Here are some trailers

http://www.youtube.com/watch?v=CwbaxKw05Oc

www.club1080.com


----------



## magnolialover (Jun 2, 2004)

*Wow!*



cyclingcyclone said:


> Looks like there is going to be a Discovery HD special on January 13th on Discovery HD Theater. It seems that 2 amatuer cyclists were selected to train with the Discovery team and do the queen stage, Stage 16.
> 
> I think this might put the sport in a positive light. It might convey the true passion and integrity of the sport, not the dark side that has plagued our sport for years.
> 
> ...


Wow... I can't wait to not watch that.


----------



## ROGER79 (Dec 29, 2005)

*Oh Maggie,*

Try showing your "Positive" side a wee bit more.
You know as the new years approaches, You should try to be less like a "Whiner" too...
Thanks in Advance from the rest of us.....


----------



## magnolialover (Jun 2, 2004)

*Nah...*



ROGER79 said:


> Try showing your "Positive" side a wee bit more.
> You know as the new years approaches, You should try to be less like a "Whiner" too...
> Thanks in Advance from the rest of us.....

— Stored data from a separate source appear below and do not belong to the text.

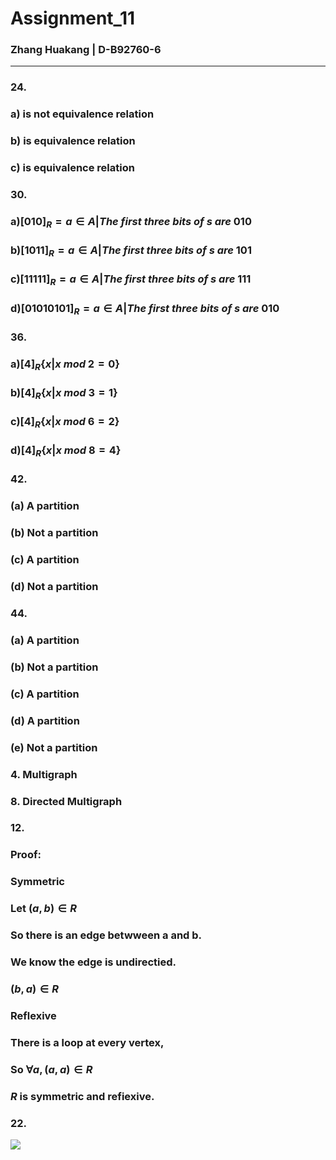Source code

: # Assignment_11
### Zhang Huakang | D-B92760-6
---
### 24.
### a) is not equivalence relation
### b) is equivalence relation
### c) is equivalence relation
### 30.
### a)$[010]_R={a\in A | The\  first \ three \ bits \ of\  s \ are\  010}$
### b)$[1011]_R={a\in A | The\  first \ three \ bits \ of\  s \ are\  101}$
### c)$[11111]_R={a\in A | The\  first \ three \ bits \ of\  s \ are\  111}$
### d)$[01010101]_R={a\in A | The\  first \ three \ bits \ of\  s \ are\  010}$
### 36.
### a)$[4]_R\left\{ x|x \ mod\  2 =0\right\}$
### b)$[4]_R\left\{ x|x \ mod\  3 =1\right\}$
### c)$[4]_R\left\{ x|x\  mod\ 6  =2\right\}$
### d)$[4]_R\left\{ x|x \ mod\  8 =4\right\}$
### 42.
### (a) A partition
### (b) Not a partition
### (c) A partition
### (d) Not a partition
### 44.
### (a) A partition
### (b) Not a partition
### (c) A partition
### (d) A partition
### (e) Not a partition
### 4. Multigraph
### 8. Directed Multigraph
### 12.
### Proof:
### Symmetric 
### Let $(a,b)\in R$
### So there is an edge betwween a and b.
### We know the edge is undirectied.
### $(b,a)\in R$
### Reflexive
### There is a loop at every vertex,
### So $\forall a, (a,a)\in R$
### $R$ is symmetric and refiexive.
### 22.
![](https://github.com/BoxMars/Note/blob/master/Homework/CISC/TIM%E5%9B%BE%E7%89%8720191201162904.png?raw=true)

Nah, I'm way too cynical to be positive, I mean, come on now. Although, I have been sort of positive in other threads, like the one about Rock Racing, and about Hamilton, so indeed, I can be. It's just that, why would you even want to watch a show about 2 regular dumb arses who go out and ride a Tour stage? Yay... I know plenty of folks who have done that, and they didn't get their own show.

Now as far as whining, nah, haven't even started doing that. Whining is not what I do thankfully. Being kind of a dick, and calling BS on things that are, well, BS, this is what I like to do. But hey, we need to work to our strengths here after all.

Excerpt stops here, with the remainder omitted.